Behind the bar is plenty of small batch liquors, a great line up of bourbons, whiskeys and ryes including more of the cult bourbon Pappy Van Winkle than I think I have ever seen in one place. There is also gins, rums, etc to balance things out. One of the things that I've appreciated is that I've been able to get some really good old fashions, by just asking a bartender to surprise me with something at the mid level price point (they've hit the price point perfectly both times I've done this, which hasn't necessarily been the case at other places).
Lastly, Julep has a small but interesting wine menu, and promises a draft beer menu soon, but honestly, you aren't going for beer or wine, your going there for the cocktails.

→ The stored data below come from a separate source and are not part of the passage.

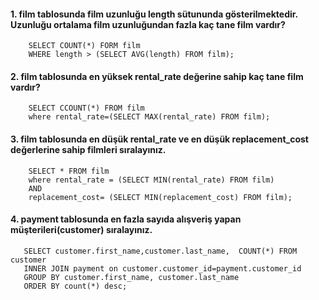#### 1. film tablosunda film uzunluğu length sütununda gösterilmektedir. Uzunluğu ortalama film uzunluğundan fazla kaç tane film vardır?

```
    SELECT COUNT(*) FORM film
    WHERE length > (SELECT AVG(length) FROM film); 
```

#### 2. film tablosunda en yüksek rental_rate değerine sahip kaç tane film vardır?

```
    SELECT CCOUNT(*) FROM film
    where rental_rate=(SELECT MAX(rental_rate) FROM film);
```

#### 3. film tablosunda en düşük rental_rate ve en düşük replacement_cost değerlerine sahip filmleri sıralayınız.

```
    SELECT * FROM film
    where rental_rate = (SELECT MIN(rental_rate) FROM film) 
    AND
    replacement_cost= (SELECT MIN(replacement_cost) FROM film);
```

#### 4. payment tablosunda en fazla sayıda alışveriş yapan müşterileri(customer) sıralayınız.

```
   SELECT customer.first_name,customer.last_name,  COUNT(*) FROM customer
   INNER JOIN payment on customer.customer_id=payment.customer_id
   GROUP BY customer.first_name, customer.last_name
   ORDER BY count(*) desc;
```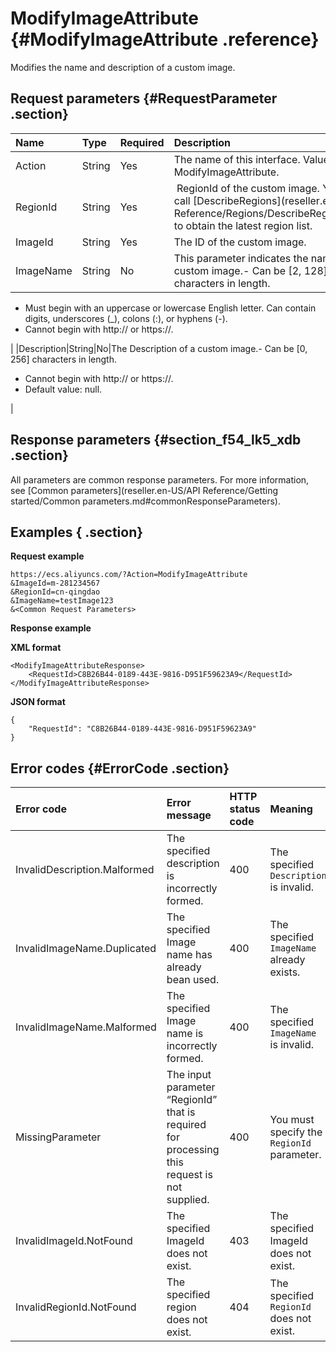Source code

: # ModifyImageAttribute {#ModifyImageAttribute .reference}

Modifies the name and description of a custom image.

## Request parameters {#RequestParameter .section}

|Name|Type|Required|Description|
|:---|:---|:-------|:----------|
|Action|String|Yes|The name of this interface. Value: ModifyImageAttribute.|
|RegionId|String|Yes| RegionId of the custom image. You can call [DescribeRegions](reseller.en-US/API Reference/Regions/DescribeRegions.md#) to obtain the latest region list.|
|ImageId|String|Yes|The ID of the custom image.|
|ImageName|String|No|This parameter indicates the name of the custom image.-   Can be \[2, 128\] characters in length.
-   Must begin with an uppercase or lowercase English letter. Can contain digits, underscores \(\_\), colons \(:\), or hyphens \(-\).
-   Cannot begin with http:// or https://.

|
|Description|String|No|The Description of a custom image.-   Can be \[0, 256\] characters in length.
-   Cannot begin with http:// or https://.
-   Default value: null.

|

## Response parameters {#section_f54_lk5_xdb .section}

All parameters are common response parameters. For more information, see [Common parameters](reseller.en-US/API Reference/Getting started/Common parameters.md#commonResponseParameters).

## Examples { .section}

**Request example** 

```
https://ecs.aliyuncs.com/?Action=ModifyImageAttribute
&ImageId=m-281234567
&RegionId=cn-qingdao
&ImageName=testImage123
&<Common Request Parameters>
```

**Response example** 

**XML format**

```
<ModifyImageAttributeResponse>
    <RequestId>C8B26B44-0189-443E-9816-D951F59623A9</RequestId>
</ModifyImageAttributeResponse>
```

 **JSON format** 

```
{
    "RequestId": "C8B26B44-0189-443E-9816-D951F59623A9"
}
```

## Error codes {#ErrorCode .section}

|Error code|Error message|HTTP status code|Meaning|
|:---------|:------------|:---------------|:------|
|InvalidDescription.Malformed|The specified description is incorrectly formed.|400|The specified `Description` is invalid.|
|InvalidImageName.Duplicated|The specified Image name has already bean used.|400|The specified `ImageName` already exists.|
|InvalidImageName.Malformed|The specified Image name is incorrectly formed.|400|The specified `ImageName` is invalid.|
|MissingParameter|The input parameter “RegionId” that is required for processing this request is not supplied.|400|You must specify the `RegionId` parameter.|
|InvalidImageId.NotFound|The specified ImageId does not exist.|403|The specified ImageId does not exist.|
|InvalidRegionId.NotFound|The specified region does not exist.|404|The specified `RegionId` does not exist.|

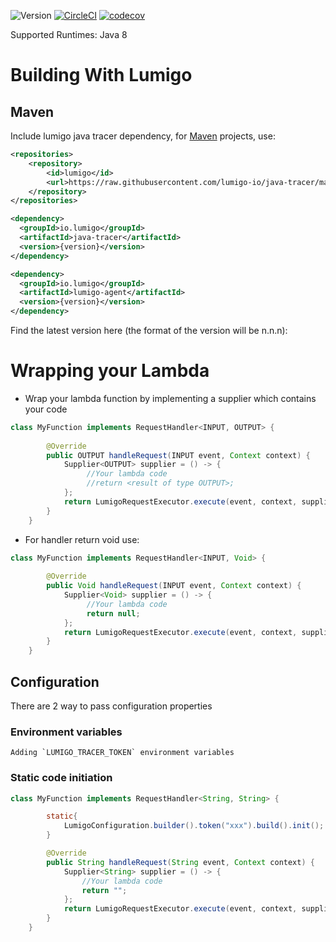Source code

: ![Version](https://img.shields.io/badge/version-1.0.35-green.svg)
[![CircleCI](https://circleci.com/gh/lumigo-io/java-tracer.svg?style=svg&circle-token=f2e3400e6e79bc31daeee1fc614ecc0a149b1905)](https://circleci.com/gh/lumigo-io/java-tracer)
[![codecov](https://codecov.io/gh/lumigo-io/java-tracer/branch/master/graph/badge.svg?token=D3IZ5hQwaQ)](https://codecov.io/gh/lumigo-io/java-tracer)

Supported Runtimes: Java 8

# Building With Lumigo
## Maven
Include lumigo java tracer dependency, for [Maven](https://maven.apache.org) projects, use:


```xml
<repositories>
    <repository>
        <id>lumigo</id>
        <url>https://raw.githubusercontent.com/lumigo-io/java-tracer/master/local-repository/</url>
    </repository>
</repositories>
```

```xml
<dependency>
  <groupId>io.lumigo</groupId>
  <artifactId>java-tracer</artifactId>
  <version>{version}</version>
</dependency>

<dependency>
  <groupId>io.lumigo</groupId>
  <artifactId>lumigo-agent</artifactId>
  <version>{version}</version>
</dependency>
```
Find the latest version here (the format of the version will be n.n.n):

# Wrapping your Lambda
* Wrap your lambda function by implementing a supplier which contains your code
```java
class MyFunction implements RequestHandler<INPUT, OUTPUT> {
                                         
        @Override
        public OUTPUT handleRequest(INPUT event, Context context) {
            Supplier<OUTPUT> supplier = () -> {
                 //Your lambda code
                 //return <result of type OUTPUT>;
            };
            return LumigoRequestExecutor.execute(event, context, supplier);
        }
    }
```
* For handler return void use:

```java
class MyFunction implements RequestHandler<INPUT, Void> {
                                         
        @Override
        public Void handleRequest(INPUT event, Context context) {
            Supplier<Void> supplier = () -> {
                 //Your lambda code
                 return null;
            };
            return LumigoRequestExecutor.execute(event, context, supplier);
        }
    }
```

## Configuration
There are 2 way to pass configuration properties

### Environment variables
    Adding `LUMIGO_TRACER_TOKEN` environment variables

### Static code initiation
```java
class MyFunction implements RequestHandler<String, String> {

        static{
            LumigoConfiguration.builder().token("xxx").build().init();
        }

        @Override
        public String handleRequest(String event, Context context) {
            Supplier<String> supplier = () -> {
                //Your lambda code
                return "";
            };
            return LumigoRequestExecutor.execute(event, context, supplier);
        }
    }
```


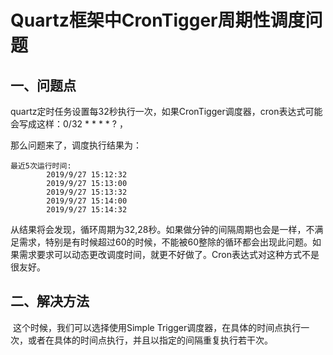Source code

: # Quartz框架中CronTigger周期性调度问题

## 一、问题点

​	quartz定时任务设置每32秒执行一次，如果CronTigger调度器，cron表达式可能会写成这样：0/32 * * * * ? ，

那么问题来了，调度执行结果为：

```
最近5次运行时间:
        2019/9/27 15:12:32
        2019/9/27 15:13:00
        2019/9/27 15:13:32
        2019/9/27 15:14:00
        2019/9/27 15:14:32
```

从结果将会发现，循环周期为32,28秒。如果做分钟的间隔周期也会是一样，不满足需求，特别是有时候超过60的时候，不能被60整除的循环都会出现此问题。如果需求要求可以动态更改调度时间，就更不好做了。Cron表达式对这种方式不是很友好。

## 二、解决方法

​	这个时候，我们可以选择使用Simple Trigger调度器，在具体的时间点执行一次，或者在具体的时间点执行，并且以指定的间隔重复执行若干次。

So, sit at the bar, watch the bartenders meticulously make each drink, don't be afraid to ask what a strange ingredient may be, you may get a taste, at the very least, they will be more than happy to talk to you about what they are making, and what's in each cocktail. That really may be why I enjoy this place so much, so that everyone I have met so far at Julep, is passionate about making good drinks, does it well, and also takes the time to talk to customers, educating them as well.